== Study material
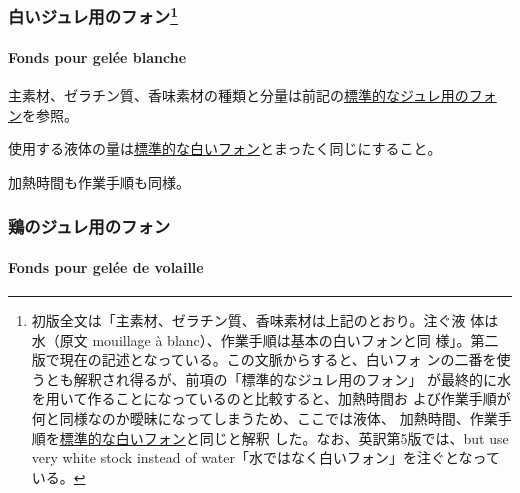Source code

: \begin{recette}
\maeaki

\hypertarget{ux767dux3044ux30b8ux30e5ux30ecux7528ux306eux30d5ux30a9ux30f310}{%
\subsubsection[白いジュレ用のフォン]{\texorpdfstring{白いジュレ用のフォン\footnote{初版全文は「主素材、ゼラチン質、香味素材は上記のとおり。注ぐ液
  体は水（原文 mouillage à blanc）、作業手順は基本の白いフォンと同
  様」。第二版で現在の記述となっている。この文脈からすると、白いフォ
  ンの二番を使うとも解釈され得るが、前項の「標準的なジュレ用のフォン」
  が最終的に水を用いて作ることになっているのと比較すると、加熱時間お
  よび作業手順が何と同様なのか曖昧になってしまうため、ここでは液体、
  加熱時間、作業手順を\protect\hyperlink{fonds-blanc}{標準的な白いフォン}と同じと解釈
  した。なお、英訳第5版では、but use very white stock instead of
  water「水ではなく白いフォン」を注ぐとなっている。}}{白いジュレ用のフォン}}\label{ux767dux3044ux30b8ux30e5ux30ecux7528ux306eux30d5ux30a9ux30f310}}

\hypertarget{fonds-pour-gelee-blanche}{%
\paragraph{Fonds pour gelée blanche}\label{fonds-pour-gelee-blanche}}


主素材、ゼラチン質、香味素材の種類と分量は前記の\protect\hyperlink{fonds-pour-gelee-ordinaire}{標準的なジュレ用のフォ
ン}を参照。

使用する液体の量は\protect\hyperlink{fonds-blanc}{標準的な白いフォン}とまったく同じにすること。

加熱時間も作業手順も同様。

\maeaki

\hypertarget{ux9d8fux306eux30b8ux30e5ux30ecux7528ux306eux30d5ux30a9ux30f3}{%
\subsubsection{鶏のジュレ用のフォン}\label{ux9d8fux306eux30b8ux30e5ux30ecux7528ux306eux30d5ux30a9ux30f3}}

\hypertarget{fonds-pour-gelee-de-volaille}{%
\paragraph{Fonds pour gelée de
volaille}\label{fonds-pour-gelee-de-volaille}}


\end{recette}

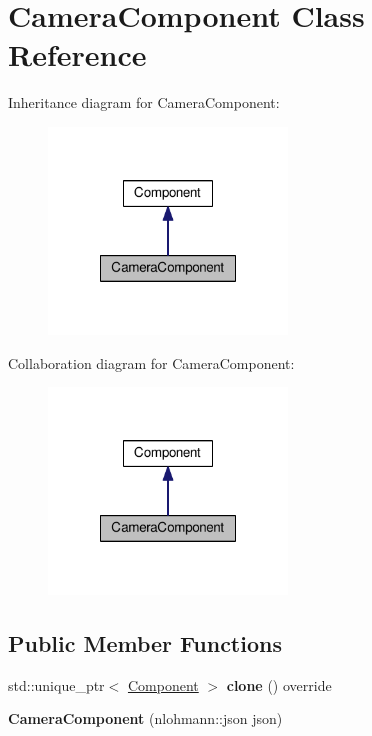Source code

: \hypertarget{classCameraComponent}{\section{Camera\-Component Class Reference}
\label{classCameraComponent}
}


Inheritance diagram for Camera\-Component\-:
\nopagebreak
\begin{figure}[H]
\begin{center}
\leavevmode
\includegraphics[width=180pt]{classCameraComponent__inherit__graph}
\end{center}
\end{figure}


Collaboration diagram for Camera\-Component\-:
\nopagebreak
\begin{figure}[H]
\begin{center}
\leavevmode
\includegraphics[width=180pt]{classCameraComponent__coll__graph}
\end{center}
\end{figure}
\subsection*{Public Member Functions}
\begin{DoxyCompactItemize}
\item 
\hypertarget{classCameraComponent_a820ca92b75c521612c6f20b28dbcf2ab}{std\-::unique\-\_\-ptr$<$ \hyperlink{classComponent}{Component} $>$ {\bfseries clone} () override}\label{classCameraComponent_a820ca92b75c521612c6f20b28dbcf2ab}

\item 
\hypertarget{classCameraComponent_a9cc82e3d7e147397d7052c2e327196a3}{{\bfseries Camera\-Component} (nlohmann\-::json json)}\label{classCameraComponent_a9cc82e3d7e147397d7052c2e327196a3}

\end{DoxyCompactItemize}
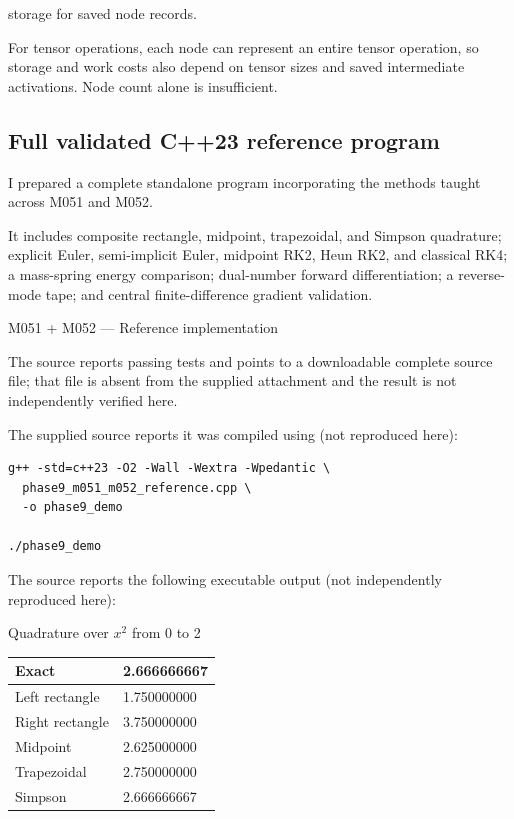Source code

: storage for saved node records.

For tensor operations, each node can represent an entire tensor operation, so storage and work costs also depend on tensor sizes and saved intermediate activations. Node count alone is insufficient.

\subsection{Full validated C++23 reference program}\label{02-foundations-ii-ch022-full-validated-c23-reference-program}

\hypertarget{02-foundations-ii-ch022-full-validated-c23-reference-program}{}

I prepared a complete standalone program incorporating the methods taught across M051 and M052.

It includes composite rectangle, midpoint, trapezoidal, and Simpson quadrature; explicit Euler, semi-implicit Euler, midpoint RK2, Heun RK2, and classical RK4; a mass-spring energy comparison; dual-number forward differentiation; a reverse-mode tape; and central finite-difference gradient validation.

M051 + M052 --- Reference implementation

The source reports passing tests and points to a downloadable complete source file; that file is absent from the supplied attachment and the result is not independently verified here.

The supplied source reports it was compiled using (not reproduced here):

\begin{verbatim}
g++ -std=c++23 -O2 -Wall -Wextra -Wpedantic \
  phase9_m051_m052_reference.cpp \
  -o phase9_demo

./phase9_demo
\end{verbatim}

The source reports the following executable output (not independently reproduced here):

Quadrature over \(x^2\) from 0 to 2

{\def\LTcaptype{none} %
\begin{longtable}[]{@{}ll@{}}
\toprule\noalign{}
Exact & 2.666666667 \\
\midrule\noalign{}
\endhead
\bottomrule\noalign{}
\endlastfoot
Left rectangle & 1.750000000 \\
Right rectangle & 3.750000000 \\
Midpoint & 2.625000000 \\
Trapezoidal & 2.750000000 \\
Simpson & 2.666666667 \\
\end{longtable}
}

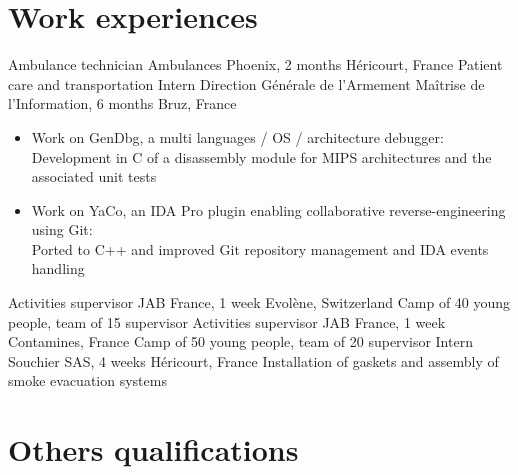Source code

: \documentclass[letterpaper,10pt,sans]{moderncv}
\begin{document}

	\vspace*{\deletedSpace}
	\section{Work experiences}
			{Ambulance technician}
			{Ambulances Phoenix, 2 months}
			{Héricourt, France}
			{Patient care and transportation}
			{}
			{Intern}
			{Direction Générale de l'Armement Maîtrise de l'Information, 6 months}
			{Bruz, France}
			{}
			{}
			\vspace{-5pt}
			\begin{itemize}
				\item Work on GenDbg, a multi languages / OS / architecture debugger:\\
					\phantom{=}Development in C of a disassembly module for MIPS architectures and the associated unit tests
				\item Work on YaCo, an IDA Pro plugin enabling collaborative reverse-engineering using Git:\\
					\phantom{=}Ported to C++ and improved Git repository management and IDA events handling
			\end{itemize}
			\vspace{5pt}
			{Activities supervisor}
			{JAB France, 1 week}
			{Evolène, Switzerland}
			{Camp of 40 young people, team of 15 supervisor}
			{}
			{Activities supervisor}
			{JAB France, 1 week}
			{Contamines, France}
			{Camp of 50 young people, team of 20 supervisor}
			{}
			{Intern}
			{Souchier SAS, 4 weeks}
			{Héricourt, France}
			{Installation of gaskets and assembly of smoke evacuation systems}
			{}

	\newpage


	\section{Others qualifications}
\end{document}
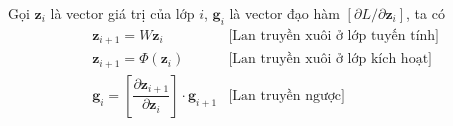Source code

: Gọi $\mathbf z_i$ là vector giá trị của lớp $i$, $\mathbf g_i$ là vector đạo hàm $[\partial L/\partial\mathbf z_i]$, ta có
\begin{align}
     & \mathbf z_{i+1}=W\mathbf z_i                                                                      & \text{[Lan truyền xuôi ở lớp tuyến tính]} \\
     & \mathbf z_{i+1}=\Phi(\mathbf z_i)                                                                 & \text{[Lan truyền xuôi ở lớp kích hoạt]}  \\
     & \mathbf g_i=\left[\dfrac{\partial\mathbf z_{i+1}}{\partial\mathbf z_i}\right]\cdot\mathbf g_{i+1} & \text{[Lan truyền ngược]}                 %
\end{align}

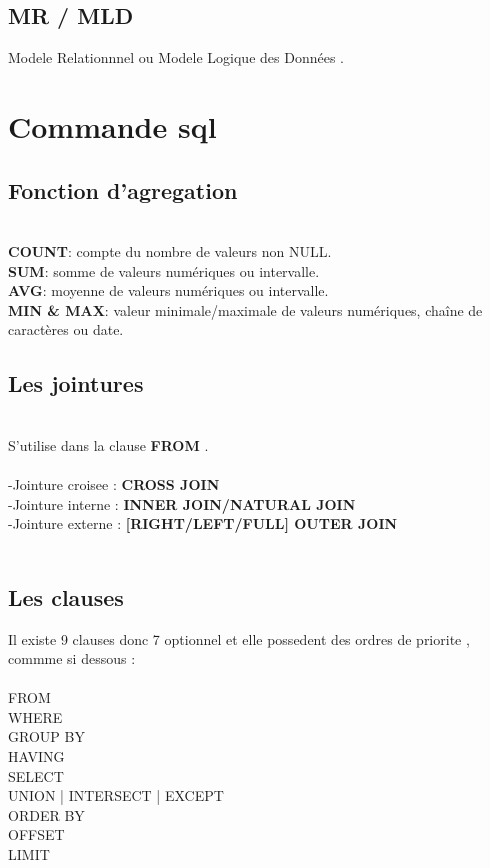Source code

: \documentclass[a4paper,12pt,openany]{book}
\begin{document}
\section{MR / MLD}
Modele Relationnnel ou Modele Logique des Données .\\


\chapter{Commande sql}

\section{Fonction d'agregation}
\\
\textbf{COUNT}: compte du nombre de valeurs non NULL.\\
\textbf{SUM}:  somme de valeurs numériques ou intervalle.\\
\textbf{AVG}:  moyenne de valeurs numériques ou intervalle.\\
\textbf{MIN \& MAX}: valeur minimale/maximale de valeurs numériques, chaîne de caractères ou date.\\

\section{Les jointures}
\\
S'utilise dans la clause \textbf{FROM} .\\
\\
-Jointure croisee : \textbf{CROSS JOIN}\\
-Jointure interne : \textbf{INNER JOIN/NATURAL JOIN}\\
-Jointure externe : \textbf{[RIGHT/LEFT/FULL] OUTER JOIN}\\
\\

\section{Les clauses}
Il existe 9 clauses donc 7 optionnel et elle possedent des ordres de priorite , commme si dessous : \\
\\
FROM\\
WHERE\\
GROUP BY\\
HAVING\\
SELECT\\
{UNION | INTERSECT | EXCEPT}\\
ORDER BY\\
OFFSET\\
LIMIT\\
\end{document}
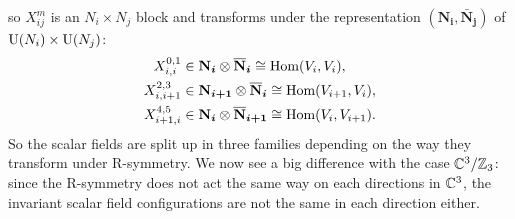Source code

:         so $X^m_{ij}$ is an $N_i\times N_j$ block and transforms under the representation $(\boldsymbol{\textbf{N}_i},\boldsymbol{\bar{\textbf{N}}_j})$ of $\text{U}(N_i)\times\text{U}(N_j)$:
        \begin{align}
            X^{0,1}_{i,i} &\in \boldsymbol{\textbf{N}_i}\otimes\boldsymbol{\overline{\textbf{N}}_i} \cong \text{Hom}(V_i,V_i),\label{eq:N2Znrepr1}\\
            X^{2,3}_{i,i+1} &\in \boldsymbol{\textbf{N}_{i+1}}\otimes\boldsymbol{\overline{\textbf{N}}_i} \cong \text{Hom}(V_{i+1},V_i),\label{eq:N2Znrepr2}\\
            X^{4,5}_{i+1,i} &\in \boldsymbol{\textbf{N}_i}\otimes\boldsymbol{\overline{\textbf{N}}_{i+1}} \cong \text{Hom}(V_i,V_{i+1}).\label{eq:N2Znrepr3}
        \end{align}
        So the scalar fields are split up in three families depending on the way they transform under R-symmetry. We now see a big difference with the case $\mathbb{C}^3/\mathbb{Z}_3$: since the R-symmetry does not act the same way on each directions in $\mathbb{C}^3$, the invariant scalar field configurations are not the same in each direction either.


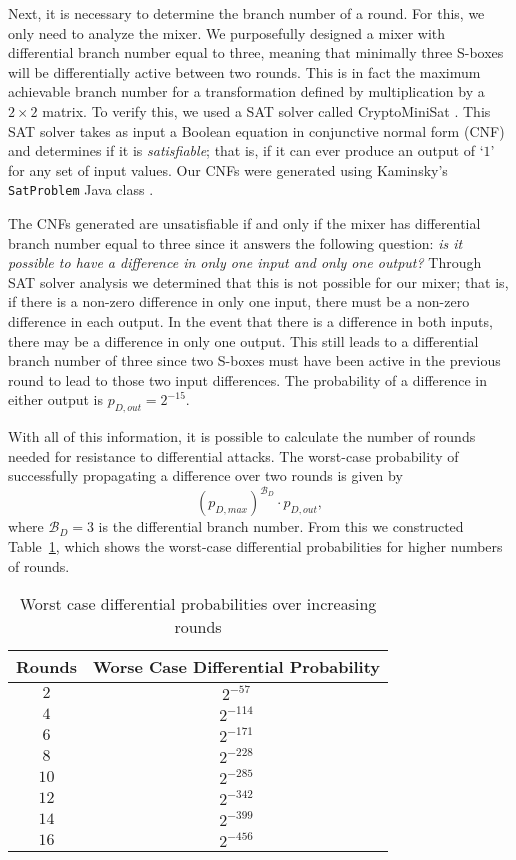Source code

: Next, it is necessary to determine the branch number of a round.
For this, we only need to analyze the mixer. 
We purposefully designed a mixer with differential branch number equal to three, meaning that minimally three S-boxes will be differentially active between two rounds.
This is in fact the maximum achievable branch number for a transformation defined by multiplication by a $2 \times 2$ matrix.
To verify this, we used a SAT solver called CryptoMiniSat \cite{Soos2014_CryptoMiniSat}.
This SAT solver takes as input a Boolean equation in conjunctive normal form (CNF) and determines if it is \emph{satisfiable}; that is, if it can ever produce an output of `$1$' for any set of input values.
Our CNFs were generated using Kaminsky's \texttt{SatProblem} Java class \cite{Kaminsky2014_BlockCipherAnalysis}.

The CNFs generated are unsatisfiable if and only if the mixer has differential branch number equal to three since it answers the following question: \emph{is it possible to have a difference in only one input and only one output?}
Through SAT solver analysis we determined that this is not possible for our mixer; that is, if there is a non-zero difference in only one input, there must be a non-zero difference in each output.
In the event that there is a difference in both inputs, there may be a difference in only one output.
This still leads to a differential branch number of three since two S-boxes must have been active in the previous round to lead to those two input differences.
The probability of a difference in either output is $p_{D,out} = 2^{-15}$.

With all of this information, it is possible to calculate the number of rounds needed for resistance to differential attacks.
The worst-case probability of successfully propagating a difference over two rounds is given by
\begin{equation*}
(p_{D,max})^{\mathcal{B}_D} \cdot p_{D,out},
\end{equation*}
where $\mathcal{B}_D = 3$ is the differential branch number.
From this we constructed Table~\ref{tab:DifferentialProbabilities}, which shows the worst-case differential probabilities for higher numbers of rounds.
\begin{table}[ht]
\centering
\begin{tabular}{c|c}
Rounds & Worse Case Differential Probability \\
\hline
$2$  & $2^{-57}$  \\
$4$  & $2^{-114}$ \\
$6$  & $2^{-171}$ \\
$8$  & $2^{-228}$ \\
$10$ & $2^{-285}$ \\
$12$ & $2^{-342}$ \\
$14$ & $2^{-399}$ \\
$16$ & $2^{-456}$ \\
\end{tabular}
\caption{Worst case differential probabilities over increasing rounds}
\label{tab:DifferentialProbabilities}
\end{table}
====
Which lines of the listing contain the string "overline"? Copy each of them.

            X^{0,1}_{i,i} &\in \boldsymbol{\textbf{N}_i}\otimes\boldsymbol{\overline{\textbf{N}}_i} \cong \text{Hom}(V_i,V_i),\label{eq:N2Znrepr1}\\
            X^{2,3}_{i,i+1} &\in \boldsymbol{\textbf{N}_{i+1}}\otimes\boldsymbol{\overline{\textbf{N}}_i} \cong \text{Hom}(V_{i+1},V_i),\label{eq:N2Znrepr2}\\
            X^{4,5}_{i+1,i} &\in \boldsymbol{\textbf{N}_i}\otimes\boldsymbol{\overline{\textbf{N}}_{i+1}} \cong \text{Hom}(V_i,V_{i+1}).\label{eq:N2Znrepr3}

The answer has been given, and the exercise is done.